• Exercise goal: The lines to be set down run from the line containing "The first piece" through the final line of the data below; print them exactly and print nothing else.

• Given records:
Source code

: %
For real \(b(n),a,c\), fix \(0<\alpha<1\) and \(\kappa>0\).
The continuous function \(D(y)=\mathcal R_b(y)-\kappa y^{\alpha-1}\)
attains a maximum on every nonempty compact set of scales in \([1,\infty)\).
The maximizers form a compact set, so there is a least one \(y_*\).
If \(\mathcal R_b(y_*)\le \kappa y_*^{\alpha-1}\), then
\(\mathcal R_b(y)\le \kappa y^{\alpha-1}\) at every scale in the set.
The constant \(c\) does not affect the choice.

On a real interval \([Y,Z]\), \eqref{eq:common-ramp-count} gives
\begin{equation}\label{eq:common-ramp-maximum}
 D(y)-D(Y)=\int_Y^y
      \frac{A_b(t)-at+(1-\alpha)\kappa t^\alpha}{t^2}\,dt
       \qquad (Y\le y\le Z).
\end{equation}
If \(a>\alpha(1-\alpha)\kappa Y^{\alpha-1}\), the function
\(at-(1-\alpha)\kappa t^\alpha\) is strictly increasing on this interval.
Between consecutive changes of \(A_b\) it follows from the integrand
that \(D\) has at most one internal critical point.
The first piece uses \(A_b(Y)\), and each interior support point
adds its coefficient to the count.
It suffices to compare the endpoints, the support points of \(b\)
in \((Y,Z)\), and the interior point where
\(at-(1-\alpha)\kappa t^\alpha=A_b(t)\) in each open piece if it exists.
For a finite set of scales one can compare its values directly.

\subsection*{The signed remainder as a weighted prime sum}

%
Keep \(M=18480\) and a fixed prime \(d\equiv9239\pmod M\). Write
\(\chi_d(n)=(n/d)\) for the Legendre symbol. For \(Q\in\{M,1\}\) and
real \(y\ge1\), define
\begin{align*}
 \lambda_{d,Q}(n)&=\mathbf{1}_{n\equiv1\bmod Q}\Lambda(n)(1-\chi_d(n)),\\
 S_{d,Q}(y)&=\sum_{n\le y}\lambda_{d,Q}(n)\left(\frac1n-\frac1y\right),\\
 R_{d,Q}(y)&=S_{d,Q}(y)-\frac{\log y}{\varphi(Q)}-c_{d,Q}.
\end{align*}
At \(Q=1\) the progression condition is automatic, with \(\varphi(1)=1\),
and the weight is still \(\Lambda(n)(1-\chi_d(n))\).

• Exercise answer:
The first piece uses \(A_b(Y)\), and each interior support point
adds its coefficient to the count.
It suffices to compare the endpoints, the support points of \(b\)
in \((Y,Z)\), and the interior point where
\(at-(1-\alpha)\kappa t^\alpha=A_b(t)\) in each open piece if it exists.
For a finite set of scales one can compare its values directly.

\subsection*{The signed remainder as a weighted prime sum}

%
Keep \(M=18480\) and a fixed prime \(d\equiv9239\pmod M\). Write
\(\chi_d(n)=(n/d)\) for the Legendre symbol. For \(Q\in\{M,1\}\) and
real \(y\ge1\), define
\begin{align*}
 \lambda_{d,Q}(n)&=\mathbf{1}_{n\equiv1\bmod Q}\Lambda(n)(1-\chi_d(n)),\\
 S_{d,Q}(y)&=\sum_{n\le y}\lambda_{d,Q}(n)\left(\frac1n-\frac1y\right),\\
 R_{d,Q}(y)&=S_{d,Q}(y)-\frac{\log y}{\varphi(Q)}-c_{d,Q}.
\end{align*}
At \(Q=1\) the progression condition is automatic, with \(\varphi(1)=1\),
and the weight is still \(\Lambda(n)(1-\chi_d(n))\).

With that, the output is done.